**Given data**:
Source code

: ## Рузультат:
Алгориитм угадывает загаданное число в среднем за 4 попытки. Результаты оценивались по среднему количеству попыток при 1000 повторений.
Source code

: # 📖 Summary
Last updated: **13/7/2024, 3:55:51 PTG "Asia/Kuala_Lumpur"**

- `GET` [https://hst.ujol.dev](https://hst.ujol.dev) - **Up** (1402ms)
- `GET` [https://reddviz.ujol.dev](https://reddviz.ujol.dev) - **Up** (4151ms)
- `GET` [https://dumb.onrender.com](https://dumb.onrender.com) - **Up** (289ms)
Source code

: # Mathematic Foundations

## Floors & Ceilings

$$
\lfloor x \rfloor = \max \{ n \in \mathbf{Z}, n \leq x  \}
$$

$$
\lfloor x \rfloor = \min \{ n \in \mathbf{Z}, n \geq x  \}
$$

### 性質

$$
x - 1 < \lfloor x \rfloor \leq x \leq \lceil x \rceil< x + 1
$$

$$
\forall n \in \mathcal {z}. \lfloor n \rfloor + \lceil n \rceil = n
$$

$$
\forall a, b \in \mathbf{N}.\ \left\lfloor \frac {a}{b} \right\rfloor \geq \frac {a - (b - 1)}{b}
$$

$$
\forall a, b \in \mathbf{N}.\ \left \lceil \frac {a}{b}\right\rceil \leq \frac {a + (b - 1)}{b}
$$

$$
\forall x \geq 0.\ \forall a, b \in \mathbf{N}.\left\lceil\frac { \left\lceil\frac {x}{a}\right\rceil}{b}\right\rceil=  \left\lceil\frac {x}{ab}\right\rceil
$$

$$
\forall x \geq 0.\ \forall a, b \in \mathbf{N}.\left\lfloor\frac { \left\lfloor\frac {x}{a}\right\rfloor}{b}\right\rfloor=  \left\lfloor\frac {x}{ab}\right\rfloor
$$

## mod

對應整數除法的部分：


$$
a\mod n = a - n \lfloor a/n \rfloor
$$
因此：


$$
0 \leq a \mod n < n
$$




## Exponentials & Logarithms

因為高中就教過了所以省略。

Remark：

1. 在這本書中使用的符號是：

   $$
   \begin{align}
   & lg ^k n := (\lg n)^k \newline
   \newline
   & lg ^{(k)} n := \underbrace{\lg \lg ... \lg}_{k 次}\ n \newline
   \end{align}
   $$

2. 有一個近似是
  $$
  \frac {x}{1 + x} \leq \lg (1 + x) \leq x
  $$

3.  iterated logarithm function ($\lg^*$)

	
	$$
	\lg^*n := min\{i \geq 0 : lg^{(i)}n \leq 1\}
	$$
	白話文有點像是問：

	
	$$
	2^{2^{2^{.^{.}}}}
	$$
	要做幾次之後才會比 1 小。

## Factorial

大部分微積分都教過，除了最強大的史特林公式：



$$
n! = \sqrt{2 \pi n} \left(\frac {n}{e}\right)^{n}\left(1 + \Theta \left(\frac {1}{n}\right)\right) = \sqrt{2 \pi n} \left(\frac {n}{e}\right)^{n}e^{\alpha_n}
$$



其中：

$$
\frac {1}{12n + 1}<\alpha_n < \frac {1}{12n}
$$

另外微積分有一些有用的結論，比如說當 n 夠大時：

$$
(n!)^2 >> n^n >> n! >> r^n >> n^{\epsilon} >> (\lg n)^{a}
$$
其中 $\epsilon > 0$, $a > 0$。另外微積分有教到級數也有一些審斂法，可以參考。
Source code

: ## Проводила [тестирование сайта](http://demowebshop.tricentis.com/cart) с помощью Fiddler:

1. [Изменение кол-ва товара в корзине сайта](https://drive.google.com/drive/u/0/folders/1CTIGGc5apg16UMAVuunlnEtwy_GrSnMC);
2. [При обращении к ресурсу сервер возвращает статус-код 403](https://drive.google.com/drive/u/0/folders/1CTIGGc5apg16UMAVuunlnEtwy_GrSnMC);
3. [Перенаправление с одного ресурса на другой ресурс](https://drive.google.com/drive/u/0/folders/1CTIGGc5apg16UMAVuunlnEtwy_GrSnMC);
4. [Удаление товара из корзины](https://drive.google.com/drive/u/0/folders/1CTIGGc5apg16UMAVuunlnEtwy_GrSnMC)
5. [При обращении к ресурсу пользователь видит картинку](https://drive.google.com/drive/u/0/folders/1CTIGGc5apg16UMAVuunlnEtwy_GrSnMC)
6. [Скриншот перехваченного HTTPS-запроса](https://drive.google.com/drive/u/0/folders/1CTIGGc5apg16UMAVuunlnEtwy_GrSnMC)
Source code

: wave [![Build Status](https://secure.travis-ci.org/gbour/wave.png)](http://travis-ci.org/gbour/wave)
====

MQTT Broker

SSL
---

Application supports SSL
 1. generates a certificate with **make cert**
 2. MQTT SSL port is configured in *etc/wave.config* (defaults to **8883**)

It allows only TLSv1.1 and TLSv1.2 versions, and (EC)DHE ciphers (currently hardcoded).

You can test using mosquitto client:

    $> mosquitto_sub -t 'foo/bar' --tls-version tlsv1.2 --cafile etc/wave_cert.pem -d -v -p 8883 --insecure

**The task**: Would you reproduce the whole listing exactly as it stands?

**Expected answer**:
Source code

: ## Рузультат:
Алгориитм угадывает загаданное число в среднем за 4 попытки. Результаты оценивались по среднему количеству попыток при 1000 повторений.
Source code

: # 📖 Summary
Last updated: **13/7/2024, 3:55:51 PTG "Asia/Kuala_Lumpur"**

- `GET` [https://hst.ujol.dev](https://hst.ujol.dev) - **Up** (1402ms)
- `GET` [https://reddviz.ujol.dev](https://reddviz.ujol.dev) - **Up** (4151ms)
- `GET` [https://dumb.onrender.com](https://dumb.onrender.com) - **Up** (289ms)
Source code

: # Mathematic Foundations

## Floors & Ceilings

$$
\lfloor x \rfloor = \max \{ n \in \mathbf{Z}, n \leq x  \}
$$

$$
\lfloor x \rfloor = \min \{ n \in \mathbf{Z}, n \geq x  \}
$$

### 性質

$$
x - 1 < \lfloor x \rfloor \leq x \leq \lceil x \rceil< x + 1
$$

$$
\forall n \in \mathcal {z}. \lfloor n \rfloor + \lceil n \rceil = n
$$

$$
\forall a, b \in \mathbf{N}.\ \left\lfloor \frac {a}{b} \right\rfloor \geq \frac {a - (b - 1)}{b}
$$

$$
\forall a, b \in \mathbf{N}.\ \left \lceil \frac {a}{b}\right\rceil \leq \frac {a + (b - 1)}{b}
$$

$$
\forall x \geq 0.\ \forall a, b \in \mathbf{N}.\left\lceil\frac { \left\lceil\frac {x}{a}\right\rceil}{b}\right\rceil=  \left\lceil\frac {x}{ab}\right\rceil
$$

$$
\forall x \geq 0.\ \forall a, b \in \mathbf{N}.\left\lfloor\frac { \left\lfloor\frac {x}{a}\right\rfloor}{b}\right\rfloor=  \left\lfloor\frac {x}{ab}\right\rfloor
$$

## mod

對應整數除法的部分：


$$
a\mod n = a - n \lfloor a/n \rfloor
$$
因此：


$$
0 \leq a \mod n < n
$$




## Exponentials & Logarithms

因為高中就教過了所以省略。

Remark：

1. 在這本書中使用的符號是：

   $$
   \begin{align}
   & lg ^k n := (\lg n)^k \newline
   \newline
   & lg ^{(k)} n := \underbrace{\lg \lg ... \lg}_{k 次}\ n \newline
   \end{align}
   $$

2. 有一個近似是
  $$
  \frac {x}{1 + x} \leq \lg (1 + x) \leq x
  $$

3.  iterated logarithm function ($\lg^*$)

	
	$$
	\lg^*n := min\{i \geq 0 : lg^{(i)}n \leq 1\}
	$$
	白話文有點像是問：

	
	$$
	2^{2^{2^{.^{.}}}}
	$$
	要做幾次之後才會比 1 小。

## Factorial

大部分微積分都教過，除了最強大的史特林公式：



$$
n! = \sqrt{2 \pi n} \left(\frac {n}{e}\right)^{n}\left(1 + \Theta \left(\frac {1}{n}\right)\right) = \sqrt{2 \pi n} \left(\frac {n}{e}\right)^{n}e^{\alpha_n}
$$



其中：

$$
\frac {1}{12n + 1}<\alpha_n < \frac {1}{12n}
$$

另外微積分有一些有用的結論，比如說當 n 夠大時：

$$
(n!)^2 >> n^n >> n! >> r^n >> n^{\epsilon} >> (\lg n)^{a}
$$
其中 $\epsilon > 0$, $a > 0$。另外微積分有教到級數也有一些審斂法，可以參考。
Source code

: ## Проводила [тестирование сайта](http://demowebshop.tricentis.com/cart) с помощью Fiddler:

1. [Изменение кол-ва товара в корзине сайта](https://drive.google.com/drive/u/0/folders/1CTIGGc5apg16UMAVuunlnEtwy_GrSnMC);
2. [При обращении к ресурсу сервер возвращает статус-код 403](https://drive.google.com/drive/u/0/folders/1CTIGGc5apg16UMAVuunlnEtwy_GrSnMC);
3. [Перенаправление с одного ресурса на другой ресурс](https://drive.google.com/drive/u/0/folders/1CTIGGc5apg16UMAVuunlnEtwy_GrSnMC);
4. [Удаление товара из корзины](https://drive.google.com/drive/u/0/folders/1CTIGGc5apg16UMAVuunlnEtwy_GrSnMC)
5. [При обращении к ресурсу пользователь видит картинку](https://drive.google.com/drive/u/0/folders/1CTIGGc5apg16UMAVuunlnEtwy_GrSnMC)
6. [Скриншот перехваченного HTTPS-запроса](https://drive.google.com/drive/u/0/folders/1CTIGGc5apg16UMAVuunlnEtwy_GrSnMC)
Source code

: wave [![Build Status](https://secure.travis-ci.org/gbour/wave.png)](http://travis-ci.org/gbour/wave)
====

MQTT Broker

SSL
---

Application supports SSL
 1. generates a certificate with **make cert**
 2. MQTT SSL port is configured in *etc/wave.config* (defaults to **8883**)

It allows only TLSv1.1 and TLSv1.2 versions, and (EC)DHE ciphers (currently hardcoded).

You can test using mosquitto client:

    $> mosquitto_sub -t 'foo/bar' --tls-version tlsv1.2 --cafile etc/wave_cert.pem -d -v -p 8883 --insecure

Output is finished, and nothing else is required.